• What the task asks
A faithful copy of the data below is required, leaving out every picture.
---+---
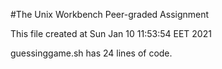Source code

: #The Unix Workbench Peer-graded Assignment

This file created at  Sun Jan 10 11:53:54 EET 2021 

guessinggame.sh has  24  lines of code.

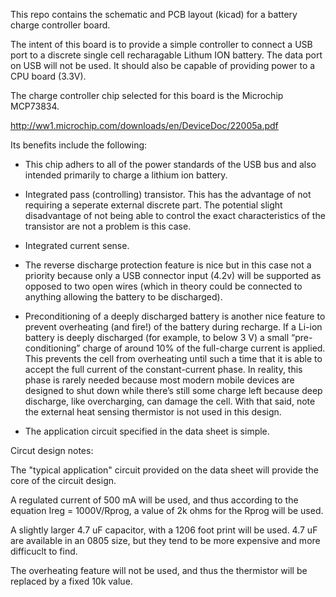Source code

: This repo contains the schematic and PCB layout (kicad) for a battery charge controller board. 

The intent of this board is to provide a simple controller to connect a USB port to a discrete single cell recharagable Lithum ION battery. The data port on USB will not be used. It should also be capable of providing power to a CPU board (3.3V). 

The charge controller chip selected for this board is the Microchip MCP73834. 

http://ww1.microchip.com/downloads/en/DeviceDoc/22005a.pdf

Its benefits include the following:

* This chip adhers to all of the power standards of the USB bus and also intended primarily to charge a lithium ion battery.

* Integrated pass (controlling) transistor. This has the advantage of not requiring a seperate external discrete part. The potential slight disadvantage of not being able to control the exact characteristics of the transistor are not a problem is this case.

* Integrated current sense.

* The reverse discharge protection feature is nice but in this case not a priority because only a USB connector input (4.2v) will be supported as opposed to two open wires (which in theory could be connected to anything allowing the battery to be discharged).

* Preconditioning of a deeply discharged battery is another nice feature to prevent overheating (and fire!) of the battery during recharge. If a Li-ion battery is deeply discharged (for example, to below 3 V) a small “pre-conditioning” charge of around 10% of the full-charge current is applied. This prevents the cell from overheating until such a time that it is able to accept the full current of the constant-current phase. In reality, this phase is rarely needed because most modern mobile devices are designed to shut down while there’s still some charge left because deep discharge, like overcharging, can damage the cell. With that said, note the external heat sensing thermistor is not used in this design.

* The application circuit specified in the data sheet is simple.

Circut design notes:

The "typical application" circuit provided on the data sheet will provide the core of the circuit design.

A regulated current of 500 mA will be used, and thus according to the equation Ireg = 1000V/Rprog, a value of 2k ohms for the Rprog will be used.

A slightly larger 4.7 uF capacitor, with a 1206 foot print will be used. 4.7 uF are available in an 0805 size, but they tend to be more expensive and more difficuclt to find.

The overheating feature will not be used, and thus the thermistor will be replaced by a fixed 10k value.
---+---
• Expected answer
Source code

: #The Unix Workbench Peer-graded Assignment

This file created at  Sun Jan 10 11:53:54 EET 2021 

guessinggame.sh has  24  lines of code.

Source code

: This repo contains the schematic and PCB layout (kicad) for a battery charge controller board. 

The intent of this board is to provide a simple controller to connect a USB port to a discrete single cell recharagable Lithum ION battery. The data port on USB will not be used. It should also be capable of providing power to a CPU board (3.3V). 

The charge controller chip selected for this board is the Microchip MCP73834. 

http://ww1.microchip.com/downloads/en/DeviceDoc/22005a.pdf

Its benefits include the following:

* This chip adhers to all of the power standards of the USB bus and also intended primarily to charge a lithium ion battery.

* Integrated pass (controlling) transistor. This has the advantage of not requiring a seperate external discrete part. The potential slight disadvantage of not being able to control the exact characteristics of the transistor are not a problem is this case.

* Integrated current sense.

* The reverse discharge protection feature is nice but in this case not a priority because only a USB connector input (4.2v) will be supported as opposed to two open wires (which in theory could be connected to anything allowing the battery to be discharged).

* Preconditioning of a deeply discharged battery is another nice feature to prevent overheating (and fire!) of the battery during recharge. If a Li-ion battery is deeply discharged (for example, to below 3 V) a small “pre-conditioning” charge of around 10% of the full-charge current is applied. This prevents the cell from overheating until such a time that it is able to accept the full current of the constant-current phase. In reality, this phase is rarely needed because most modern mobile devices are designed to shut down while there’s still some charge left because deep discharge, like overcharging, can damage the cell. With that said, note the external heat sensing thermistor is not used in this design.

* The application circuit specified in the data sheet is simple.

Circut design notes:

The "typical application" circuit provided on the data sheet will provide the core of the circuit design.

A regulated current of 500 mA will be used, and thus according to the equation Ireg = 1000V/Rprog, a value of 2k ohms for the Rprog will be used.

A slightly larger 4.7 uF capacitor, with a 1206 foot print will be used. 4.7 uF are available in an 0805 size, but they tend to be more expensive and more difficuclt to find.

The overheating feature will not be used, and thus the thermistor will be replaced by a fixed 10k value.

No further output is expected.